Exercise directions:
Your answer must consist of the lines running from the one that holds "- The number" to the end of the data, copied exactly.

Dataset:
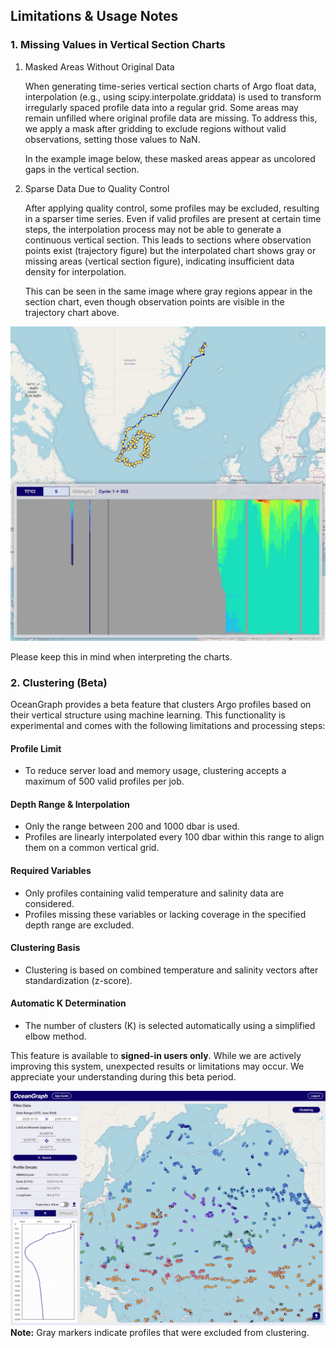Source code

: ## Limitations & Usage Notes

### 1. Missing Values in Vertical Section Charts

1. Masked Areas Without Original Data

    When generating time-series vertical section charts of Argo float data, interpolation (e.g., using scipy.interpolate.griddata) is used to transform irregularly spaced profile data into a regular grid. Some areas may remain unfilled where original profile data are missing. To address this, we apply a mask after gridding to exclude regions without valid observations, setting those values to NaN.

    In the example image below, these masked areas appear as uncolored gaps in the vertical section.

2. Sparse Data Due to Quality Control

    After applying quality control, some profiles may be excluded, resulting in a sparser time series. Even if valid profiles are present at certain time steps, the interpolation process may not be able to generate a continuous vertical section. This leads to sections where observation points exist (trajectory figure) but the interpolated chart shows gray or missing areas (vertical section figure), indicating insufficient data density for interpolation.

    This can be seen in the same image where gray regions appear in the section chart, even though observation points are visible in the trajectory chart above.

![Missing section example](../imgs/section_missing_values.png)

Please keep this in mind when interpreting the charts.

### 2. Clustering (Beta)

OceanGraph provides a beta feature that clusters Argo profiles based on their vertical structure using machine learning. This functionality is experimental and comes with the following limitations and processing steps:

#### Profile Limit

- To reduce server load and memory usage, clustering accepts a maximum of 500 valid profiles per job.

#### Depth Range & Interpolation

- Only the range between 200 and 1000 dbar is used.
- Profiles are linearly interpolated every 100 dbar within this range to align them on a common vertical grid.

#### Required Variables

- Only profiles containing valid temperature and salinity data are considered.
- Profiles missing these variables or lacking coverage in the specified depth range are excluded.

#### Clustering Basis

- Clustering is based on combined temperature and salinity vectors after standardization (z-score).

#### Automatic K Determination

- The number of clusters (K) is selected automatically using a simplified elbow method.

This feature is available to **signed-in users only**. While we are actively improving this system, unexpected results or limitations may occur. We appreciate your understanding during this beta period.

![Clustering example](../imgs/clustering.png)
**Note:** Gray markers indicate profiles that were excluded from clustering.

Exercise output:
- The number of clusters (K) is selected automatically using a simplified elbow method.

This feature is available to **signed-in users only**. While we are actively improving this system, unexpected results or limitations may occur. We appreciate your understanding during this beta period.

![Clustering example](../imgs/clustering.png)
**Note:** Gray markers indicate profiles that were excluded from clustering.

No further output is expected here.